Move on Mia
A PLOT seeking to prevent Opposition Leader Mia Mottley from winning her bid to be chairman of the Barbados Labour Party (BLP) at the party’s annual general conference this monthend has been unearthed.
And those seeking to influence the chairmanship outcome have targeted the St James North branch of MP Rawle Eastmond as one avenue to influence the vote. Eastmond’s branch has been described as a certain supporter of Mottley’s bid for the three-year term of office. St Andrew MP George Payne will be seeking to retain chairmanship of the party at the October 29 to 31 conference.
SUNDAY SUN investigations revealed that 560 people were recruited into the St James North branch and 56 delegates chosen to represent the branch at the conference without Eastmond’s knowledge. That list of delegates did not include Eastmond’s branch president, secretary or treasurer.
Speaking exclusively yesterday to the SUNDAY SUN, Eastmond revealed that the plot had been uncovered and had been dealt with.
He said that on October 5 he received information that a list of St James North delegates for the BLP’s annual general conference had been submitted.
He added that when he checked, the executive of his branch had not prepared the list in question nor authorised or delegated anyone to prepare such a list.
“The list left off the president, the secretary, and other officers from the executive, as well as long-standing members who have been delegates at conferences for 30 to 40 years.
“The upshot is that the executive did meet afterwards and went through that list and rejected it on the grounds that it had not been cleared with the executive,” he said.
Eastmond added it was recognised that the purpose of the list was to angle votes in a particular direction at the imminent BLP annual conference. He said the St James North list that went into the BLP’s general secretary Cynthia Forde on September 30 did not originate in St James North.
“Historically battles for nominations and for positions in parties are often witnessed by the joining of forces loyal to those who joined them up, with one aim, and that is to secure votes for the persons who pay to join them up,” he said, adding he got the information in time to correct the situation.
Eastmond lamented what had happened and said people who would have been automatically chosen in his branch were deliberately left out because they were perceived to be more loyal to him than aspirants “seeking office at the party conference”.
According to the BLP’s constitution, every ten registered members of a branch entitles that branch to one delegate.
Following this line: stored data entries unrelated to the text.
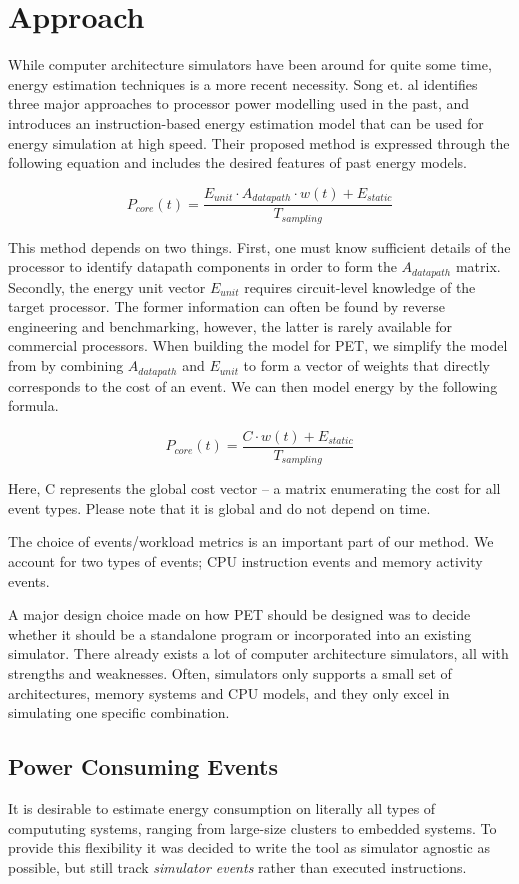 \section{Approach}

While computer architecture simulators have been around for quite some time,
energy estimation techniques is a more recent necessity. Song et. al
\cite{song2012instruction} identifies three major approaches to processor power
modelling used in the past, and introduces an instruction-based energy
estimation model that can be used for energy simulation at high speed. Their
proposed method is expressed through the following equation and includes the
desired features of past energy models.

\[
    P_{core}(t) = \frac{E_{unit} \cdot A_{datapath} \cdot w(t) +
    E_{static}}{T_{sampling}}
\]

This method depends on two things. First, one must know sufficient details of
the processor to identify datapath components in order to form the
$A_{datapath}$ matrix. Secondly, the energy unit vector $E_{unit}$ requires
circuit-level knowledge of the target processor. The former information can
often be found by reverse engineering and benchmarking, however, the latter is
rarely available for commercial processors. When building the model for PET, we
simplify the model from \cite{song2012instruction} by combining $A_{datapath}$
and $E_{unit}$ to form a vector of weights that directly corresponds to the cost
of an event. We can then model energy by the following formula.

\[
    P_{core}(t) = \frac{C \cdot w(t) + E_{static}}{T_{sampling}}
\]

Here, C represents the global cost vector -- a matrix enumerating the cost
for all event types. Please note that it is global and do not depend on time.

The choice of events/workload metrics is an important part of our method. We
account for two types of events; CPU instruction events and memory activity
events.

A major design choice made on how PET should be designed was to decide whether
it should be a standalone program or incorporated into an existing simulator.
There already exists a lot of computer architecture simulators, all with
strengths and weaknesses. Often, simulators only supports a small set of
architectures, memory systems and CPU models, and they only excel in simulating
one specific combination.


\subsection{Power Consuming Events}
\label{subsec:powerevents}
It is desirable to estimate energy consumption on literally all types of
compututing systems, ranging from large-size clusters to embedded systems. To
provide this flexibility it was decided to write the tool as simulator agnostic
as possible, but still track \emph{simulator events} rather than executed instructions.

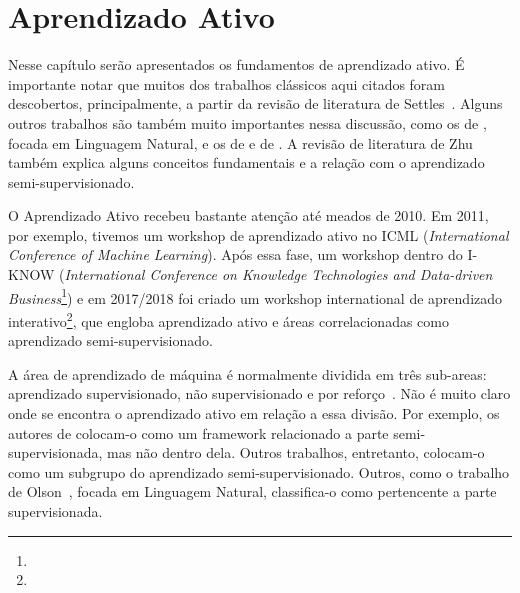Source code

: \chapter{Aprendizado Ativo}
\label{cap:aprendizado_ativo}

Nesse capítulo serão apresentados os fundamentos de aprendizado ativo. É importante notar que muitos dos trabalhos clássicos aqui citados foram descobertos, principalmente, a partir da revisão de literatura de Settles~\citep{settles2012active,settles2014active}. Alguns outros trabalhos são também muito importantes nessa discussão, como os de \cite{olsson2009literature}, focada em Linguagem Natural, e os de \cite{aggarwal2014active} e de \cite{wang2011active}. A revisão de literatura de Zhu~\citep{zhu2006semi} também explica alguns conceitos fundamentais e a relação com o aprendizado semi-supervisionado.

O Aprendizado Ativo recebeu bastante atenção até meados de 2010. Em 2011, por exemplo, tivemos um workshop de aprendizado ativo no ICML (\emph{International Conference of Machine Learning}). Após essa fase,  um workshop dentro do I-KNOW (\emph{International Conference on Knowledge Technologies and Data-driven Business}\footnote{\TODO{\url{}}}) e em 2017/2018 foi criado um workshop international de aprendizado interativo\footnote{\TODO{\url{}}}, que engloba aprendizado ativo e áreas correlacionadas como aprendizado semi-supervisionado. 

A área de aprendizado de máquina é normalmente dividida em três sub-areas: aprendizado supervisionado, não supervisionado e por reforço~\citep{abu2012learning}. Não é muito claro onde se encontra o aprendizado ativo em relação a essa divisão. Por exemplo, os autores de \cite{settles2012active, zhu2006semi} colocam-o como um framework relacionado a parte semi-supervisionada, mas não dentro dela. Outros trabalhos, entretanto, colocam-o como um subgrupo do aprendizado semi-supervisionado. Outros, como o trabalho de Olson~\citep{olsson2009literature}, focada em Linguagem Natural, classifica-o como pertencente a parte supervisionada. 




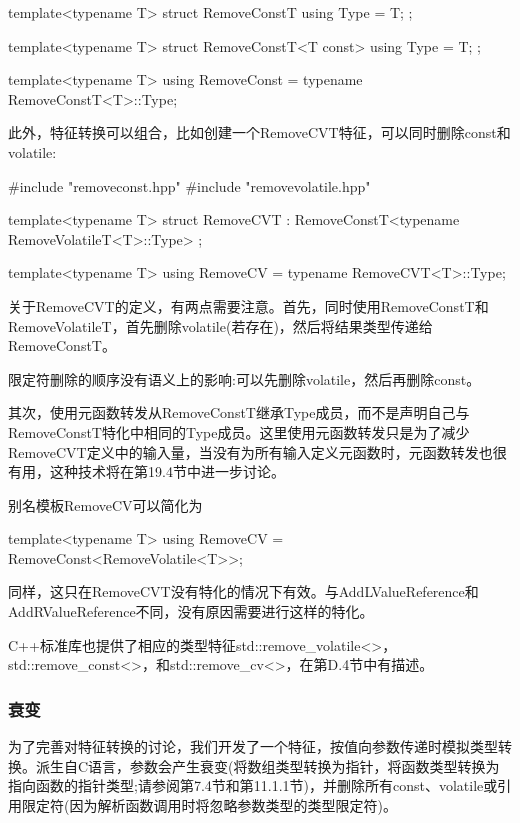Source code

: \begin{cpp}
template<typename T>
struct RemoveConstT {
	using Type = T;
};

template<typename T>
struct RemoveConstT<T const> {
	using Type = T;
};

template<typename T>
using RemoveConst = typename RemoveConstT<T>::Type;
\end{cpp}

此外，特征转换可以组合，比如创建一个RemoveCVT特征，可以同时删除const和volatile:

\begin{cpp}
#include "removeconst.hpp"
#include "removevolatile.hpp"

template<typename T>
struct RemoveCVT : RemoveConstT<typename RemoveVolatileT<T>::Type> {
};

template<typename T>
using RemoveCV = typename RemoveCVT<T>::Type;
\end{cpp}

关于RemoveCVT的定义，有两点需要注意。首先，同时使用RemoveConstT和RemoveVolatileT，首先删除volatile(若存在)，然后将结果类型传递给RemoveConstT。

\begin{notice}限定符删除的顺序没有语义上的影响:可以先删除volatile，然后再删除const。
\end{notice}

其次，使用元函数转发从RemoveConstT继承Type成员，而不是声明自己与RemoveConstT特化中相同的Type成员。这里使用元函数转发只是为了减少RemoveCVT定义中的输入量，当没有为所有输入定义元函数时，元函数转发也很有用，这种技术将在第19.4节中进一步讨论。

别名模板RemoveCV可以简化为

\begin{cpp}
template<typename T>
using RemoveCV = RemoveConst<RemoveVolatile<T>>;
\end{cpp}

同样，这只在RemoveCVT没有特化的情况下有效。与AddLValueReference和AddRValueReference不同，没有原因需要进行这样的特化。

C++标准库也提供了相应的类型特征std::remove\_volatile<>， std::remove\_const<>，和std::remove\_cv<>，在第D.4节中有描述。

\subsubsection{衰变}

为了完善对特征转换的讨论，我们开发了一个特征，按值向参数传递时模拟类型转换。派生自C语言，参数会产生衰变(将数组类型转换为指针，将函数类型转换为指向函数的指针类型;请参阅第7.4节和第11.1.1节)，并删除所有const、volatile或引用限定符(因为解析函数调用时将忽略参数类型的类型限定符)。

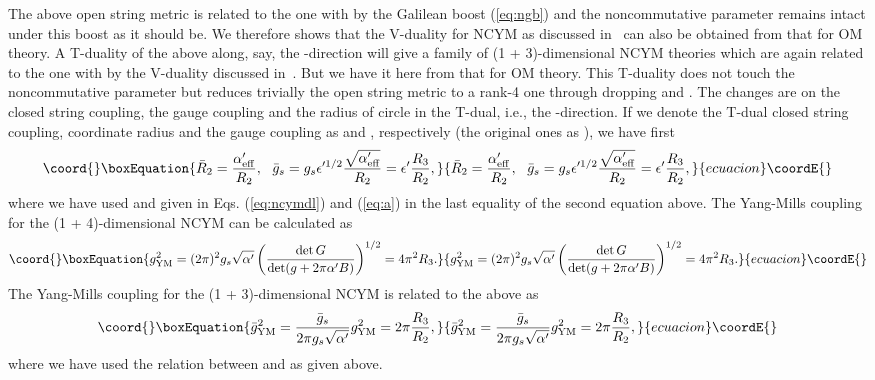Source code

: \documentclass[a4paper,12pt]{article}
\begin{document}
	The above open string metric is related to the one with \coordHE{} by the Galilean boost (\ref{eq:ngb}) and the noncommutative
parameter remains intact under this boost as it should be. We therefore
shows that the V-duality for NCYM as discussed in~\cite{CLW} can also be
obtained from that for OM theory. A T-duality of the above along, say,
the \coordHE{}-direction will give a family of (1 + 3)-dimensional
NCYM theories which are again related to the one with \coordHE{} by
the V-duality discussed in~\cite{CLW}. But we have it here from that for 
OM theory. This T-duality does not touch the noncommutative parameter
but reduces trivially the open string metric to a rank-4 one through
dropping \coordHE{} and \coordHE{}. The changes are on the closed
string coupling, the gauge
coupling and the radius of circle in the T-dual, i.e., the
\coordHE{}-direction. If we denote the T-dual closed string coupling,
coordinate radius
and the gauge coupling as \coordHE{} and \coordHE{}, 
respectively (the original ones as \coordHE{}), we have
first
\begin{equation}\coord{}\boxEquation{
\bar R_2 = \frac{\alpha'_{\rm eff}}{R_2}, \ \  \bar g_s = g_s
\epsilon'^{1/2} \frac{\sqrt{\alpha'_{\rm eff}}}{R_2} = \epsilon'
\frac{R_3}{R_2},
\label{eq:tpr}
}{
\bar R_2 = \frac{\alpha'_{\rm eff}}{R_2}, \ \  \bar g_s = g_s
\epsilon'^{1/2} \frac{\sqrt{\alpha'_{\rm eff}}}{R_2} = \epsilon'
\frac{R_3}{R_2},
}{ecuacion}\coordE{}\end{equation}
where we have used \coordHE{} and \coordHE{} given in Eqs. 
(\ref{eq:ncymdl}) and (\ref{eq:a}) in the last equality of the second
equation above.  The Yang-Mills coupling for the (1 + 4)-dimensional
NCYM can be calculated as
\begin{equation}\coord{}\boxEquation{
g^2_{\rm YM} = (2\pi)^2 g_s \sqrt{\alpha'} \left(\frac{\det G}
{\det(g + 2\pi\alpha' B)}\right)^{1/2} = 4\pi^2 R_3.
}{
g^2_{\rm YM} = (2\pi)^2 g_s \sqrt{\alpha'} \left(\frac{\det G}
{\det(g + 2\pi\alpha' B)}\right)^{1/2} = 4\pi^2 R_3.
}{ecuacion}\coordE{}\end{equation}
The Yang-Mills coupling for the (1 + 3)-dimensional NCYM is related to
the above as
\begin{equation}\coord{}\boxEquation{
\bar g^2_{\rm YM} = \frac{\bar g_s}{2\pi g_s \sqrt{\alpha'}} g^2_{\rm YM}
= 2\pi \frac{R_3}{R_2},
}{
\bar g^2_{\rm YM} = \frac{\bar g_s}{2\pi g_s \sqrt{\alpha'}} g^2_{\rm YM}
= 2\pi \frac{R_3}{R_2},
}{ecuacion}\coordE{}\end{equation}
where we have used the relation between \coordHE{} and \coordHE{} as given above.
\end{document}
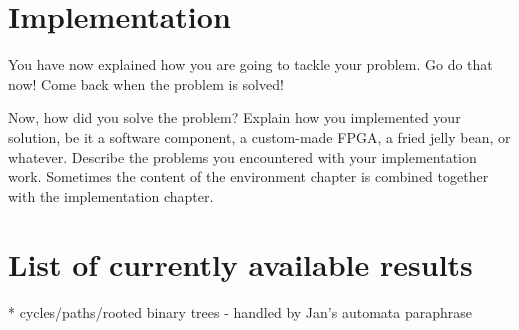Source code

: \chapter{Implementation}
\label{chapter:implementation}

You have now explained how you are going to tackle your problem. 
Go do that now! Come back when the problem is solved!

Now, how did you solve the problem? 
Explain how you implemented your solution, be it a software component, a
custom-made FPGA, a fried jelly bean, or whatever.
Describe the problems you encountered with your implementation
work. Sometimes the content of the environment chapter is combined
together with the implementation chapter.

\chapter{List of currently available results}
\label{chapter:results}

* cycles/paths/rooted binary trees - handled by Jan's automata paraphrase

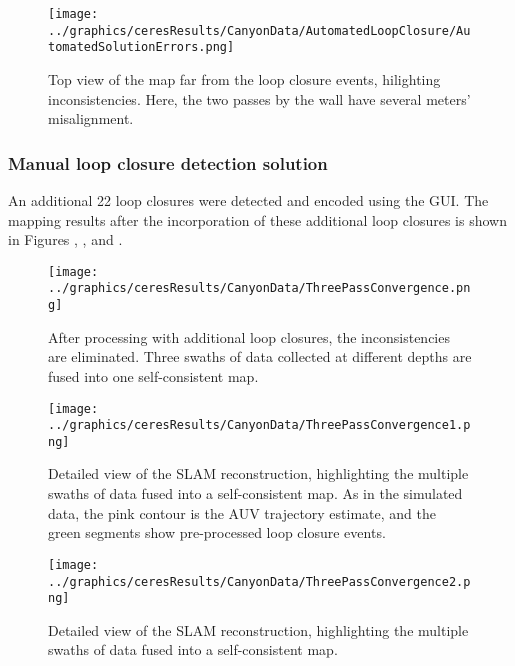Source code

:  \begin{figure}[!htb]
   \centering
   \texttt{[image: ../graphics/ceresResults/CanyonData/AutomatedLoopClosure/AutomatedSolutionErrors.png]} %
   \caption{Top view of the map far from the loop closure events, hilighting inconsistencies. Here, the two passes by the wall have several meters' misalignment.}
   \label{fig:AutoSol2}
\end{figure}


\subsubsection{Manual loop closure detection solution}

An additional 22 loop closures were detected and encoded using the GUI. The mapping results after the incorporation of these additional loop closures is shown in Figures \label{fig:RealDataSolution1}, \label{fig:RealDataSolution2}, and \label{fig:RealDataSolution3}.

 \begin{figure}[!htb]
   \centering
   \texttt{[image: ../graphics/ceresResults/CanyonData/ThreePassConvergence.png]} %
   \caption{After processing with additional loop closures, the inconsistencies are eliminated. Three swaths of data collected at different depths are fused into one self-consistent map. }
   \label{fig:RealDataSolution1}
\end{figure}

 \begin{figure}[!htb]
   \centering
   \texttt{[image: ../graphics/ceresResults/CanyonData/ThreePassConvergence1.png]} %
   \caption{Detailed view of the SLAM reconstruction, highlighting the multiple swaths of data fused into a self-consistent map. As in the simulated data, the pink contour is the AUV trajectory estimate, and the green segments show pre-processed loop closure events. }
   \label{fig:RealDataSolution2}
\end{figure}

 \begin{figure}[!htb]
   \centering
   \texttt{[image: ../graphics/ceresResults/CanyonData/ThreePassConvergence2.png]} %
   \caption{Detailed view of the SLAM reconstruction, highlighting the multiple swaths of data fused into a self-consistent map. }
   \label{fig:RealDataSolution3}
\end{figure}


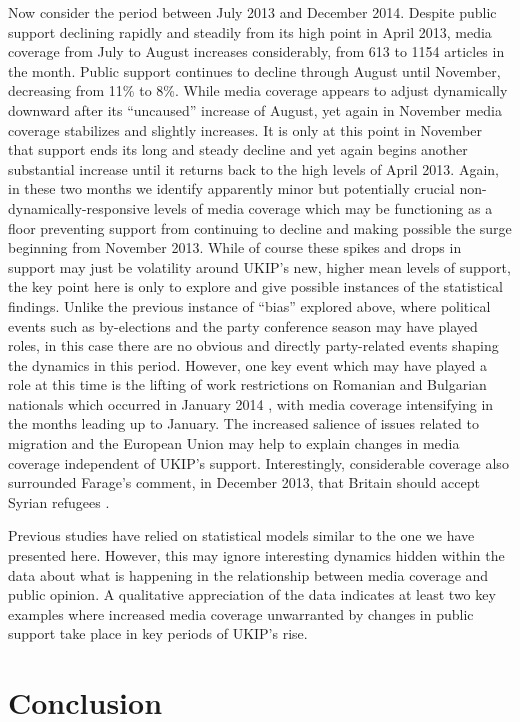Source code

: \documentclass[12pt,]{article}
\begin{document}
Now consider the period between July 2013 and December 2014. Despite
public support declining rapidly and steadily from its high point in
April 2013, media coverage from July to August increases considerably,
from 613 to 1154 articles in the month. Public support continues to
decline through August until November, decreasing from 11\% to 8\%.
While media coverage appears to adjust dynamically downward after its
``uncaused'' increase of August, yet again in November media coverage
stabilizes and slightly increases. It is only at this point in November
that support ends its long and steady decline and yet again begins
another substantial increase until it returns back to the high levels of
April 2013. Again, in these two months we identify apparently minor but
potentially crucial non-dynamically-responsive levels of media coverage
which may be functioning as a floor preventing support from continuing
to decline and making possible the surge beginning from November 2013.
While of course these spikes and drops in support may just be volatility
around UKIP's new, higher mean levels of support, the key point here is
only to explore and give possible instances of the statistical findings.
Unlike the previous instance of ``bias'' explored above, where political
events such as by-elections and the party conference season may have
played roles, in this case there are no obvious and directly
party-related events shaping the dynamics in this period. However, one
key event which may have played a role at this time is the lifting of
work restrictions on Romanian and Bulgarian nationals which occurred in
January 2014 \citep{martin_immigration_2013}, with media coverage
intensifying in the months leading up to January. The increased salience
of issues related to migration and the European Union may help to
explain changes in media coverage independent of UKIP's support.
Interestingly, considerable coverage also surrounded Farage's comment,
in December 2013, that Britain should accept Syrian refugees
\citep{goodman_does_2013}.

Previous studies have relied on statistical models similar to the one we
have presented here. However, this may ignore interesting dynamics
hidden within the data about what is happening in the relationship
between media coverage and public opinion. A qualitative appreciation of
the data indicates at least two key examples where increased media
coverage unwarranted by changes in public support take place in key
periods of UKIP's rise.

\section{Conclusion}\label{conclusion}
\end{document}
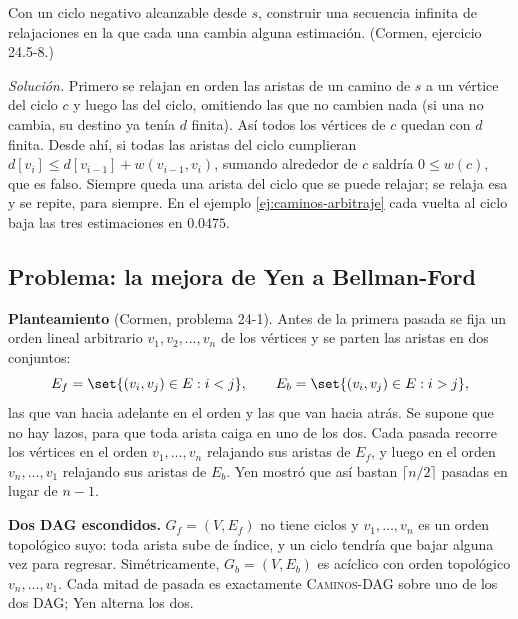 \documentclass[11pt,letterpaper]{article}
\begin{document}
\begin{ejercicio}
  Con un ciclo negativo alcanzable desde $s$, construir una secuencia
  infinita de relajaciones en la que cada una cambia alguna
  estimación. (Cormen, ejercicio 24.5-8.)

  \emph{Solución.} Primero se relajan en orden las aristas de un
  camino de $s$ a un vértice del ciclo $c$ y luego las del ciclo,
  omitiendo las que no cambien nada (si una no cambia, su destino ya
  tenía $d$ finita). Así todos los vértices de $c$ quedan con $d$
  finita. Desde ahí, si todas las aristas del ciclo cumplieran
  $d[v_i] \le d[v_{i-1}] + w(v_{i-1}, v_i)$, sumando alrededor de $c$
  saldría $0 \le w(c)$, que es falso. Siempre queda una arista del
  ciclo que se puede relajar; se relaja esa y se repite, para siempre.
  En el ejemplo \ref{ej:caminos-arbitraje} cada vuelta al ciclo baja
  las tres estimaciones en $0.0475$.
\end{ejercicio}


\subsection*{Problema: la mejora de Yen a Bellman-Ford}

\textbf{Planteamiento} (Cormen, problema 24-1). Antes de la primera
pasada se fija un orden lineal arbitrario $v_1, v_2, \dots, v_n$ de
los vértices y se parten las aristas en dos conjuntos:
\[
  E_f = \set{(v_i, v_j) \in E : i < j} , \qquad
  E_b = \set{(v_i, v_j) \in E : i > j} ,
\]
las que van hacia adelante en el orden y las que van hacia atrás. Se
supone que no hay lazos, para que toda arista caiga en uno de los dos.
Cada pasada recorre los vértices en el orden $v_1, \dots, v_n$
relajando sus aristas de $E_f$, y luego en el orden
$v_n, \dots, v_1$ relajando sus aristas de $E_b$. Yen mostró que así
bastan $\lceil n/2 \rceil$ pasadas en lugar de $n - 1$.

\textbf{Dos DAG escondidos.} $G_f = (V, E_f)$ no tiene ciclos y
$v_1, \dots, v_n$ es un orden topológico suyo: toda arista sube de
índice, y un ciclo tendría que bajar alguna vez para regresar.
Simétricamente, $G_b = (V, E_b)$ es acíclico con orden topológico
$v_n, \dots, v_1$. Cada mitad de pasada es exactamente
\textsc{Caminos-DAG} sobre uno de los dos DAG; Yen alterna los dos.
\end{document}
Indications are that at least two rural constituencies and one St Michael riding have shown a recent upsurge in membership recruitment.
Yesterday, Mottley told the SUNDAY SUN she was “horrified” that anyone would try to bypass the legitimately elected branch executive – and the MP – to submit a delegates list.
“I will not be involved in any skulduggery. This is a matter for the national council of the party to resolve,” she said.
Yesterday, Payne said he did not usually discuss internal party matters with the media but stressed he was the BLP’s chairman and he was not aware of anyone else who had publicly indicated an interest in challenging him for that position.
At a St Andrew branch meeting at the Ermy Bourne Centre on September 26, Payne said that despite the tradition of the leader of the party and the chairman being the same person heading into an election, the 2008 general election saw Owen Arthur being leader of the BLP and Dame Billie Miller being the chairman.